You are a horrible example of the intended target of this message.
AN OPEN LETTER TO CONSUMERS OF 'HIGH END' AUDIO EQUIPMENT
I don't preach. All I do is tell the simple truth. And I am not surprised or bothered by infantile tantrums posted by the believers in 'high-end' audio.
Unlike the high-end shamans and pontiffs, I don't claim to have any special perceptual or reasoning ability; I am willing to submit anything I say to rigorous testing and to the scrutiny of the real experts, most of whom have engineering degrees in audio and physics.
Your statements, on the other hand, are sloppy and slobbish and so is your 'thinking'. Your posts typify the loose 'thinking' of the slob snob that keeps 'high-end' consumer audio alive. You are a prime example of the target market that is so skillfully cultivated and manipulated by the 'high end' audio manufacturers and their 'journalist' fellow travelers.
You "have been reading stereo magazines since the late 1970s" but have done precious little thinking in all of that time. It's a shame, and I wish I could help you.
And though you are probably too willfully ignorant to benefit from anything I could tell you, I will give it a shot anyway, and try to keep the discussion simple.
Let's compare consumer audio to consumer video.
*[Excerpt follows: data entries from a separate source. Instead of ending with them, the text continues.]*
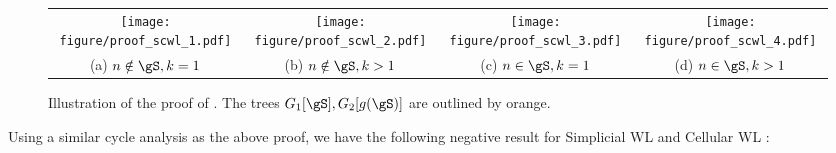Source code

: \documentclass{article} %
\let\cref\crtcref
\begin{document}
\begin{figure}[t]
    \centering
    \small
    \begin{tabular}{cccc}
        \hspace{-6pt}\texttt{[image: figure/proof\_scwl\_1.pdf]}\hspace{-6pt} & \hspace{-6pt}\texttt{[image: figure/proof\_scwl\_2.pdf]}\hspace{-3pt} & \hspace{-3pt}\texttt{[image: figure/proof\_scwl\_3.pdf]}\hspace{-6pt} & \hspace{-6pt}\texttt{[image: figure/proof\_scwl\_4.pdf]}\hspace{-6pt}\\
        \hspace{-6pt}(a) $n\notin\gS,k=1$\hspace{-6pt} & (b) $n\notin\gS,k>1$ & \hspace{-6pt}(c) $n\in\gS,k=1$\hspace{-6pt} & (d) $n\in\gS,k>1$
    \end{tabular}
    \vspace{-7pt}
    \caption{Illustration of the proof of \cref{thm:scwl}. The trees $G_1[\gS], G_2[g(\gS)]$ are outlined by orange.}
    \label{fig:proof_scwl}
    \vspace{-12pt}
\end{figure}

Using a similar cycle analysis as the above proof, we have the following negative result for Simplicial WL \citep{bodnar2021topological} and Cellular WL \citep{bodnar2021cellular}:
\end{document}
Are there any 'golden-eyed videophiles' with perceptions and beliefs that do not square with plain old ordinary physics and engineering? Does anybody claim to see a video defect or artifact that cannot be measured or explained using basic physics? Why is that so? Why is audio seemingly (according the snake-oil salesmen of the high-end) so stubbornly resistant to scientific and engineering progress, whereas, in every other field you care to name, science and engineering works so well to explain any empirical fact or observation and to advance the subject?
The crux of the problem is that, in audio, unlike video, we have to rely on memory to compare A with B. And that stubborn and indubitable fact is why stringent controls are needed in listening tests of audio equipment. Because, as anyone with experience in a court of law will tell you, eyewitness testimony (which also relies on memory) is notoriously unreliable.
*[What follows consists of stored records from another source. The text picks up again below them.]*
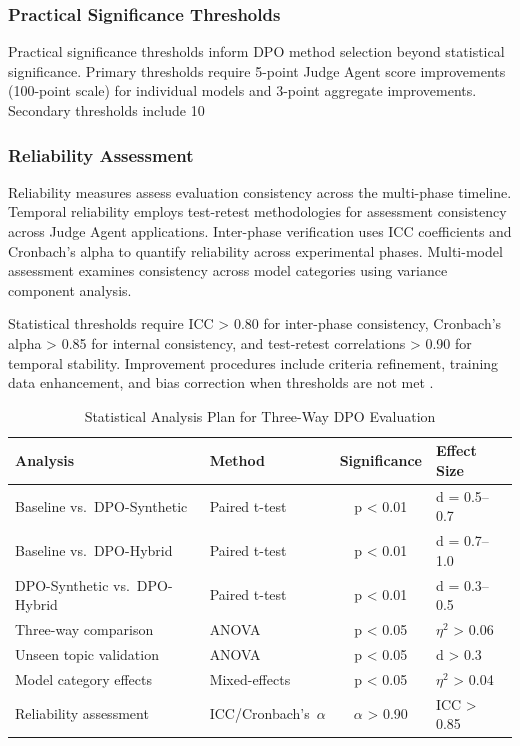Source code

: \subsubsection{Practical Significance Thresholds}

Practical significance thresholds inform DPO method selection beyond statistical significance. Primary thresholds require 5-point Judge Agent score improvements (100-point scale) for individual models and 3-point aggregate improvements. Secondary thresholds include 10%

\subsubsection{Reliability Assessment}

Reliability measures assess evaluation consistency across the multi-phase timeline. Temporal reliability employs test-retest methodologies for assessment consistency across Judge Agent applications. Inter-phase verification uses ICC coefficients and Cronbach's alpha to quantify reliability across experimental phases. Multi-model assessment examines consistency across model categories using variance component analysis.

Statistical thresholds require ICC > 0.80 for inter-phase consistency, Cronbach's alpha > 0.85 for internal consistency, and test-retest correlations > 0.90 for temporal stability. Improvement procedures include criteria refinement, training data enhancement, and bias correction when thresholds are not met \cite{xu2024consistency_survey, chen2024meta_evaluation}.

\begin{table}[htbp]
    \centering
    \caption{Statistical Analysis Plan for Three-Way DPO Evaluation}
    \label{tab:statistical-analysis-plan}
    \begin{tabular}{|l|l|c|l|}
    \hline
    \textbf{Analysis} & \textbf{Method} & \textbf{Significance} & \textbf{Effect Size} \\
    \hline
    Baseline vs.~DPO-Synthetic & Paired t-test & p < 0.01 & d = 0.5--0.7 \\
    Baseline vs.~DPO-Hybrid & Paired t-test & p < 0.01 & d = 0.7--1.0 \\
    DPO-Synthetic vs.~DPO-Hybrid & Paired t-test & p < 0.01 & d = 0.3--0.5 \\
    Three-way comparison & ANOVA & p < 0.05 & \(\eta^2\) > 0.06 \\
    Unseen topic validation & ANOVA & p < 0.05 & d > 0.3 \\
    Model category effects & Mixed-effects & p < 0.05 & \(\eta^2\) > 0.04 \\
    Reliability assessment & ICC/Cronbach's~\(\alpha\) & \(\alpha\) > 0.90 & ICC > 0.85 \\
    \hline
    \end{tabular}
\end{table}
So, without proper controls, we could argue endlessly and inconclusively for eons about the sound of A vs. the sound of B.
So, here is my advice to you (and to anyone reading this who is similarly inclined): get your hands on an ABX box and test out empirically some of your beliefs. The hard truth that you discover may initially cause you a sleepless night or two, but you may be surprised at how liberating the truth can be. Following your ABX experience, you will have a choice: you can continue with your religion and reject, or somehow rationalize, with great difficulty, the facts; or you can, with a little thinking and reflection, reconsider and reject the mountains of hogwash the high-end 'authorities' are selling you and focus instead on what is really important: the sound and that which actually affects the sound. The high-end dullards will tell you that they believe only what they hear, but they are, to paraphrase George Santayana, much better at believing than they are at hearing.